Bild 3: Vergleich der Gesamtkosten
 A:  Konventionelle Versorgung mit Strombezug aus dem Netz und Erdgaskessel
 B:  Wärmegeführte BHKW in Verbindung mit Erdgasspitzenkesseln
 C:  Stromgeführte BHKW in Verbindung mit Erdgasspitzenkesseln
 D:  Warmwasser über Solarthermie, Erdgasheizkessel und Strombezug
 E:  Vollwärmeversorgung über Wärmepumpen, Strombezug aus dem Netz

Gesamtkosten

In den Gesamtkosten (Bild 3) sind neben den Investitionen auch Energie- und Strompreise sowie weitere Betriebskosten enthalten. Hierbei bestätigt sich, dass die stromgeführte Betriebsart bei KWK-Systemen gegenüber einer wärmegeführten wirtschaftliche Vorteile bietet. Mit sinkendem Wärmebedarf, wie für 2020 unterstellt, ist von einer kostenmäßigen Annäherung der KWK-Systeme auszugehen.

Obwohl die Wärmepumpe den anderen Varianten in Bezug auf die Investitionen unterlegen ist, zeigt sich bei den Gesamtkosten der Vorteil der Erdwärmenutzung: Bereits heute liegt die Wärmepumpe bei der Versorgung dünn besiedelter Gebiete mit den anderen Varianten etwa auf gleichem Niveau. In 2020 ist unter den getroffenen Annahmen von einem konkurrenzfähigen Betrieb auszugehen.

Die Ergebnisse bestätigen, dass Nahwärmenetze nur in Gebieten mit dichter Bebauung Vorteile bieten. Dies gilt aber nicht in jedem Fall: Bei einer konventionellen Versorgung und bei wärmegeführten KWK-Systemen führen Nahwärmenetze zu höheren Kosten. Einzelfallbetrachtungen können jedoch zu anderen Ergebnissen führen.

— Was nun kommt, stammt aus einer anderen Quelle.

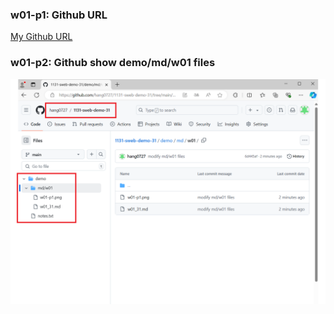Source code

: ### w01-p1: Github URL

[My Github URL](https://github.com/hang0727/1131-sweb-demo-31)

### w01-p2: Github show demo/md/w01 files

![](w01-p2.png)
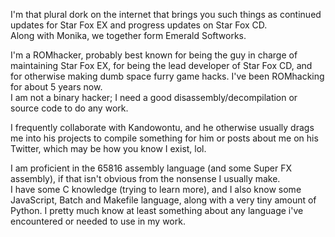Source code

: I'm that plural dork on the internet that brings you such things as continued updates for Star Fox EX and progress updates on Star Fox CD.  
Along with Monika, we together form Emerald Softworks.  

I'm a ROMhacker, probably best known for being the guy in charge of maintaining Star Fox EX, for being the lead developer of Star Fox CD, and for otherwise making dumb space furry game hacks. I've been ROMhacking for about 5 years now.  
I am not a binary hacker; I need a good disassembly/decompilation or source code to do any work.  

I frequently collaborate with Kandowontu, and he otherwise usually drags me into his projects to compile something for him or posts about me on his Twitter, which may be how you know I exist, lol.  

I am proficient in the 65816 assembly language (and some Super FX assembly), if that isn't obvious from the nonsense I usually make.  
I have some C knowledge (trying to learn more), and I also know some JavaScript, Batch and Makefile language, along with a very tiny amount of Python. I pretty much know at least something about any language i've encountered or needed to use in my work.   
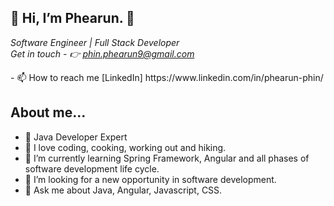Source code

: <h2> 👋 Hi, I’m Phearun. 👋</h2>
<p><em>Software Engineer | Full Stack Developer</br>
Get in touch 
- 👉 <a href="mailto:phin.phearun9@gmail.com" target="_blank">phin.phearun9@gmail.com</a></em></p>
- 📫 How to reach me [LinkedIn] https://www.linkedin.com/in/phearun-phin/

  ## About me...  
- 🥇 Java Developer Expert
- 👯 I love coding, cooking, working out and hiking.
- 🌱 I’m currently learning Spring Framework, Angular and all phases of software development life cycle.
- 💞️ I’m looking for a new opportunity in software development.
- 💬 Ask me about Java, Angular, Javascript, CSS.
<!--
**phearun88/phearun88** is a ✨ _special_ ✨ repository because its `README.md` (this file) appears on your GitHub profile.

Here are some ideas to get you started:

- 🔭 I’m currently working on ...
- 🌱 I’m currently learning ...
- 👯 I’m looking to collaborate on ...
- 🤔 I’m looking for help with ...
- 💬 Ask me about ...
- 📫 How to reach me: ...
- 😄 Pronouns: ...
- ⚡ Fun fact: ...
-->
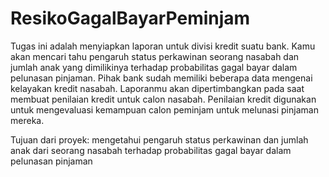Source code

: # ResikoGagalBayarPeminjam

Tugas ini adalah menyiapkan laporan untuk divisi kredit suatu bank. Kamu akan mencari tahu pengaruh status perkawinan seorang nasabah dan jumlah anak yang dimilikinya terhadap probabilitas gagal bayar dalam pelunasan pinjaman. Pihak bank sudah memiliki beberapa data mengenai kelayakan kredit nasabah.
Laporanmu akan dipertimbangkan pada saat membuat penilaian kredit untuk calon nasabah. Penilaian kredit digunakan untuk mengevaluasi kemampuan calon peminjam untuk melunasi pinjaman mereka.

Tujuan dari proyek: mengetahui pengaruh status perkawinan dan jumlah anak dari seorang nasabah terhadap probabilitas gagal bayar dalam pelunasan pinjaman

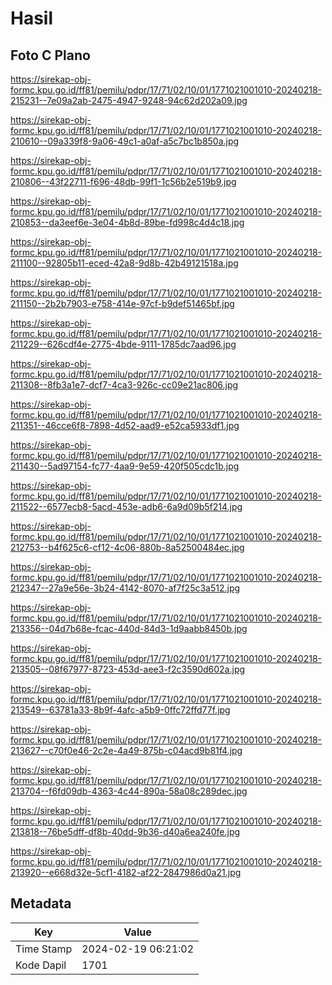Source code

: # Hasil

## Foto C Plano

https://sirekap-obj-formc.kpu.go.id/ff81/pemilu/pdpr/17/71/02/10/01/1771021001010-20240218-215231--7e09a2ab-2475-4947-9248-94c62d202a09.jpg

https://sirekap-obj-formc.kpu.go.id/ff81/pemilu/pdpr/17/71/02/10/01/1771021001010-20240218-210610--09a339f8-9a06-49c1-a0af-a5c7bc1b850a.jpg

https://sirekap-obj-formc.kpu.go.id/ff81/pemilu/pdpr/17/71/02/10/01/1771021001010-20240218-210806--43f22711-f696-48db-99f1-1c56b2e519b9.jpg

https://sirekap-obj-formc.kpu.go.id/ff81/pemilu/pdpr/17/71/02/10/01/1771021001010-20240218-210853--da3eef6e-3e04-4b8d-89be-fd998c4d4c18.jpg

https://sirekap-obj-formc.kpu.go.id/ff81/pemilu/pdpr/17/71/02/10/01/1771021001010-20240218-211100--92805b11-eced-42a8-9d8b-42b49121518a.jpg

https://sirekap-obj-formc.kpu.go.id/ff81/pemilu/pdpr/17/71/02/10/01/1771021001010-20240218-211150--2b2b7903-e758-414e-97cf-b9def51465bf.jpg

https://sirekap-obj-formc.kpu.go.id/ff81/pemilu/pdpr/17/71/02/10/01/1771021001010-20240218-211229--626cdf4e-2775-4bde-9111-1785dc7aad96.jpg

https://sirekap-obj-formc.kpu.go.id/ff81/pemilu/pdpr/17/71/02/10/01/1771021001010-20240218-211308--8fb3a1e7-dcf7-4ca3-926c-cc09e21ac806.jpg

https://sirekap-obj-formc.kpu.go.id/ff81/pemilu/pdpr/17/71/02/10/01/1771021001010-20240218-211351--46cce6f8-7898-4d52-aad9-e52ca5933df1.jpg

https://sirekap-obj-formc.kpu.go.id/ff81/pemilu/pdpr/17/71/02/10/01/1771021001010-20240218-211430--5ad97154-fc77-4aa9-9e59-420f505cdc1b.jpg

https://sirekap-obj-formc.kpu.go.id/ff81/pemilu/pdpr/17/71/02/10/01/1771021001010-20240218-211522--6577ecb8-5acd-453e-adb6-6a9d09b5f214.jpg

https://sirekap-obj-formc.kpu.go.id/ff81/pemilu/pdpr/17/71/02/10/01/1771021001010-20240218-212753--b4f625c6-cf12-4c06-880b-8a52500484ec.jpg

https://sirekap-obj-formc.kpu.go.id/ff81/pemilu/pdpr/17/71/02/10/01/1771021001010-20240218-212347--27a9e56e-3b24-4142-8070-af7f25c3a512.jpg

https://sirekap-obj-formc.kpu.go.id/ff81/pemilu/pdpr/17/71/02/10/01/1771021001010-20240218-213356--04d7b68e-fcac-440d-84d3-1d9aabb8450b.jpg

https://sirekap-obj-formc.kpu.go.id/ff81/pemilu/pdpr/17/71/02/10/01/1771021001010-20240218-213505--08f67977-8723-453d-aee3-f2c3590d602a.jpg

https://sirekap-obj-formc.kpu.go.id/ff81/pemilu/pdpr/17/71/02/10/01/1771021001010-20240218-213549--63781a33-8b9f-4afc-a5b9-0ffc72ffd77f.jpg

https://sirekap-obj-formc.kpu.go.id/ff81/pemilu/pdpr/17/71/02/10/01/1771021001010-20240218-213627--c70f0e46-2c2e-4a49-875b-c04acd9b81f4.jpg

https://sirekap-obj-formc.kpu.go.id/ff81/pemilu/pdpr/17/71/02/10/01/1771021001010-20240218-213704--f6fd09db-4363-4c44-890a-58a08c289dec.jpg

https://sirekap-obj-formc.kpu.go.id/ff81/pemilu/pdpr/17/71/02/10/01/1771021001010-20240218-213818--76be5dff-df8b-40dd-9b36-d40a6ea240fe.jpg

https://sirekap-obj-formc.kpu.go.id/ff81/pemilu/pdpr/17/71/02/10/01/1771021001010-20240218-213920--e668d32e-5cf1-4182-af22-2847986d0a21.jpg


## Metadata

| Key        | Value               |
| ---------- | ------------------- |
| Time Stamp | 2024-02-19 06:21:02 |
| Kode Dapil | 1701                |



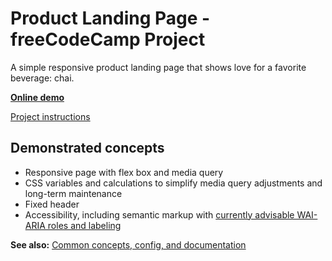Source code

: # Product Landing Page - freeCodeCamp Project

A simple responsive product landing page that shows love for a favorite beverage: chai.

**[Online demo](https://lightmotive.pro/fcc-product-landing-page/)**

[Project instructions](https://www.freecodecamp.org/learn/responsive-web-design/responsive-web-design-projects/build-a-product-landing-page)

## Demonstrated concepts

- Responsive page with flex box and media query
- CSS variables and calculations to simplify media query adjustments and long-term maintenance
- Fixed header
- Accessibility, including semantic markup with [currently advisable WAI-ARIA roles and labeling](https://www.w3.org/WAI/tutorials/page-structure/regions/#accessupport)

**See also:** [Common concepts, config, and documentation](https://github.com/alight1/template-webpack-with-s3-hosting#common)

Die Kosten für CO2-Zerifikate wurden bei den Gesamtkosten vernachlässigt. Bei einer Berücksichtigung ist davon auszugehen, dass insbesondere die konventionelle Versorgung mit entsprechenden Mehrkosten belastet wird.

Zusammenfassung und Ausblick

Im Rahmen einer Studie wurden die Optionen einer verstärkten dezentralen Energieversorgung untersucht. Die Ergebnisse zeigen, dass die Nutzung erneuerbarer Energien sowie die hocheffiziente, kombinierte Erzeugung von Strom und Wärme in KWK-Anlagen ein hohes Potential zur Einsparung von Primärenergie und CO2-Emissionen bieten. Die technologischen Entwicklungen und die sich verändernden Energiemärkte sprechen hierbei für eine zunehmende Wettbewerbsfähigkeit dezentraler Versorgungssysteme. Dabei sind sowohl der Strom- als auch der Wärmebedarf sowie die hierfür in Frage kommenden Erzeugungsmöglichkeiten zu betrachten. Die unterschiedlichen Anforderungen an eine zukünftige Erzeugungsstruktur führen häufig zu widersprüchlichen Lösungsansätzen, da kostengünstige Energieversorgung, Zuverlässigkeit, Umweltfreundlichkeit und Reduzierung der Importabhängigkeit in der Regel nicht gleichzeitig zu erreichen sind. Um auch in Zukunft eine zuverlässige, kostengünstige und ökologisch verträgliche Energieversorgung zu gewährleisten, sollten dezentrale Systeme auch einen Beitrag zur Optimierung des Gesamtsystems leisten. Eine Ausschöpfung der zukünftig verfügbaren Technologien wird dazu beitragen, dass sich dezentrale und zentrale Technologien sowohl im Erzeugungsbereich als auch im Netzbereich sinnvoll ergänzen.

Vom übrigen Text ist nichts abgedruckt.